** Opening LISTED ENTRIES block **

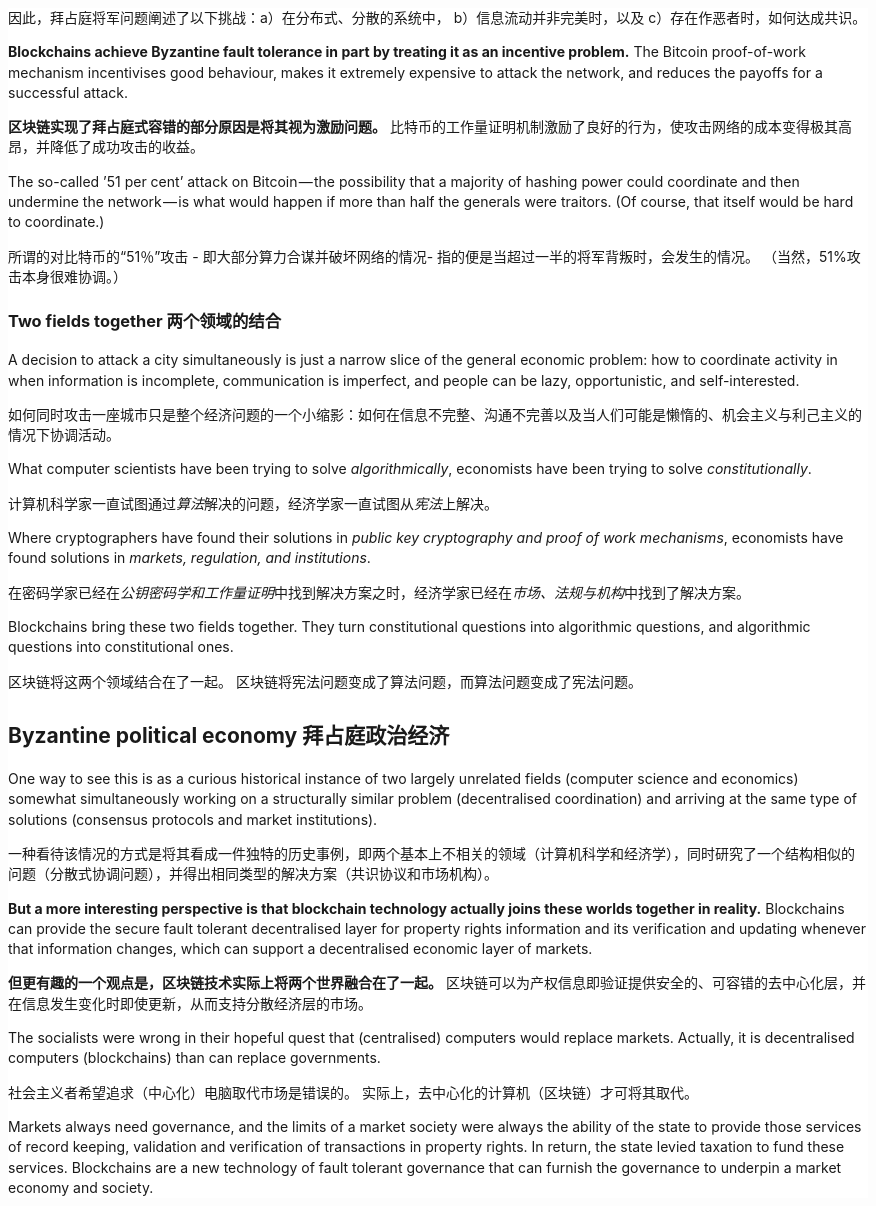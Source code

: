 因此，拜占庭将军问题阐述了以下挑战：a）在分布式、分散的系统中， b）信息流动并非完美时，以及 c）存在作恶者时，如何达成共识。

**Blockchains achieve Byzantine fault tolerance in part by treating it as an incentive problem.** The Bitcoin proof-of-work mechanism incentivises good behaviour, makes it extremely expensive to attack the network, and reduces the payoffs for a successful attack.

**区块链实现了拜占庭式容错的部分原因是将其视为激励问题。** 比特币的工作量证明机制激励了良好的行为，使攻击网络的成本变得极其高昂，并降低了成功攻击的收益。

The so-called ’51 per cent’ attack on Bitcoin — the possibility that a majority of hashing power could coordinate and then undermine the network — is what would happen if more than half the generals were traitors. (Of course, that itself would be hard to coordinate.)

所谓的对比特币的“51％”攻击 - 即大部分算力合谋并破坏网络的情况- 指的便是当超过一半的将军背叛时，会发生的情况。 （当然，51%攻击本身很难协调。）

### Two fields together 两个领域的结合

A decision to attack a city simultaneously is just a narrow slice of the general economic problem: how to coordinate activity in when information is incomplete, communication is imperfect, and people can be lazy, opportunistic, and self-interested.

如何同时攻击一座城市只是整个经济问题的一个小缩影：如何在信息不完整、沟通不完善以及当人们可能是懒惰的、机会主义与利己主义的情况下协调活动。

What computer scientists have been trying to solve *algorithmically*, economists have been trying to solve *constitutionally*.

计算机科学家一直试图通过*算法*解决的问题，经济学家一直试图从*宪法*上解决。

Where cryptographers have found their solutions in *public key cryptography and proof of work mechanisms*, economists have found solutions in *markets, regulation, and institutions*.

在密码学家已经在*公钥密码学和工作量证明*中找到解决方案之时，经济学家已经在*市场、法规与机构*中找到了解决方案。

Blockchains bring these two fields together. They turn constitutional questions into algorithmic questions, and algorithmic questions into constitutional ones.

区块链将这两个领域结合在了一起。 区块链将宪法问题变成了算法问题，而算法问题变成了宪法问题。

## Byzantine political economy 拜占庭政治经济

One way to see this is as a curious historical instance of two largely unrelated fields (computer science and economics) somewhat simultaneously working on a structurally similar problem (decentralised coordination) and arriving at the same type of solutions (consensus protocols and market institutions).

一种看待该情况的方式是将其看成一件独特的历史事例，即两个基本上不相关的领域（计算机科学和经济学），同时研究了一个结构相似的问题（分散式协调问题），并得出相同类型的解决方案（共识协议和市场机构）。

**But a more interesting perspective is that blockchain technology actually joins these worlds together in reality.** Blockchains can provide the secure fault tolerant decentralised layer for property rights information and its verification and updating whenever that information changes, which can support a decentralised economic layer of markets.

**但更有趣的一个观点是，区块链技术实际上将两个世界融合在了一起。** 区块链可以为产权信息即验证提供安全的、可容错的去中心化层，并在信息发生变化时即使更新，从而支持分散经济层的市场。

The socialists were wrong in their hopeful quest that (centralised) computers would replace markets. Actually, it is decentralised computers (blockchains) than can replace governments.

社会主义者希望追求（中心化）电脑取代市场是错误的。 实际上，去中心化的计算机（区块链）才可将其取代。

Markets always need governance, and the limits of a market society were always the ability of the state to provide those services of record keeping, validation and verification of transactions in property rights. In return, the state levied taxation to fund these services. Blockchains are a new technology of fault tolerant governance that can furnish the governance to underpin a market economy and society.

** Closing LISTED ENTRIES block **

YOUR INSTRUCTIONS:
Transcribe every entry word for word, excluding images.

EXERCISE SOLUTION:
Source code

: 因此，拜占庭将军问题阐述了以下挑战：a）在分布式、分散的系统中， b）信息流动并非完美时，以及 c）存在作恶者时，如何达成共识。

**Blockchains achieve Byzantine fault tolerance in part by treating it as an incentive problem.** The Bitcoin proof-of-work mechanism incentivises good behaviour, makes it extremely expensive to attack the network, and reduces the payoffs for a successful attack.

**区块链实现了拜占庭式容错的部分原因是将其视为激励问题。** 比特币的工作量证明机制激励了良好的行为，使攻击网络的成本变得极其高昂，并降低了成功攻击的收益。

The so-called ’51 per cent’ attack on Bitcoin — the possibility that a majority of hashing power could coordinate and then undermine the network — is what would happen if more than half the generals were traitors. (Of course, that itself would be hard to coordinate.)

所谓的对比特币的“51％”攻击 - 即大部分算力合谋并破坏网络的情况- 指的便是当超过一半的将军背叛时，会发生的情况。 （当然，51%攻击本身很难协调。）

### Two fields together 两个领域的结合

A decision to attack a city simultaneously is just a narrow slice of the general economic problem: how to coordinate activity in when information is incomplete, communication is imperfect, and people can be lazy, opportunistic, and self-interested.

如何同时攻击一座城市只是整个经济问题的一个小缩影：如何在信息不完整、沟通不完善以及当人们可能是懒惰的、机会主义与利己主义的情况下协调活动。

What computer scientists have been trying to solve *algorithmically*, economists have been trying to solve *constitutionally*.

计算机科学家一直试图通过*算法*解决的问题，经济学家一直试图从*宪法*上解决。

Where cryptographers have found their solutions in *public key cryptography and proof of work mechanisms*, economists have found solutions in *markets, regulation, and institutions*.

在密码学家已经在*公钥密码学和工作量证明*中找到解决方案之时，经济学家已经在*市场、法规与机构*中找到了解决方案。

Blockchains bring these two fields together. They turn constitutional questions into algorithmic questions, and algorithmic questions into constitutional ones.

区块链将这两个领域结合在了一起。 区块链将宪法问题变成了算法问题，而算法问题变成了宪法问题。

## Byzantine political economy 拜占庭政治经济

One way to see this is as a curious historical instance of two largely unrelated fields (computer science and economics) somewhat simultaneously working on a structurally similar problem (decentralised coordination) and arriving at the same type of solutions (consensus protocols and market institutions).

一种看待该情况的方式是将其看成一件独特的历史事例，即两个基本上不相关的领域（计算机科学和经济学），同时研究了一个结构相似的问题（分散式协调问题），并得出相同类型的解决方案（共识协议和市场机构）。

**But a more interesting perspective is that blockchain technology actually joins these worlds together in reality.** Blockchains can provide the secure fault tolerant decentralised layer for property rights information and its verification and updating whenever that information changes, which can support a decentralised economic layer of markets.

**但更有趣的一个观点是，区块链技术实际上将两个世界融合在了一起。** 区块链可以为产权信息即验证提供安全的、可容错的去中心化层，并在信息发生变化时即使更新，从而支持分散经济层的市场。

The socialists were wrong in their hopeful quest that (centralised) computers would replace markets. Actually, it is decentralised computers (blockchains) than can replace governments.

社会主义者希望追求（中心化）电脑取代市场是错误的。 实际上，去中心化的计算机（区块链）才可将其取代。

Markets always need governance, and the limits of a market society were always the ability of the state to provide those services of record keeping, validation and verification of transactions in property rights. In return, the state levied taxation to fund these services. Blockchains are a new technology of fault tolerant governance that can furnish the governance to underpin a market economy and society.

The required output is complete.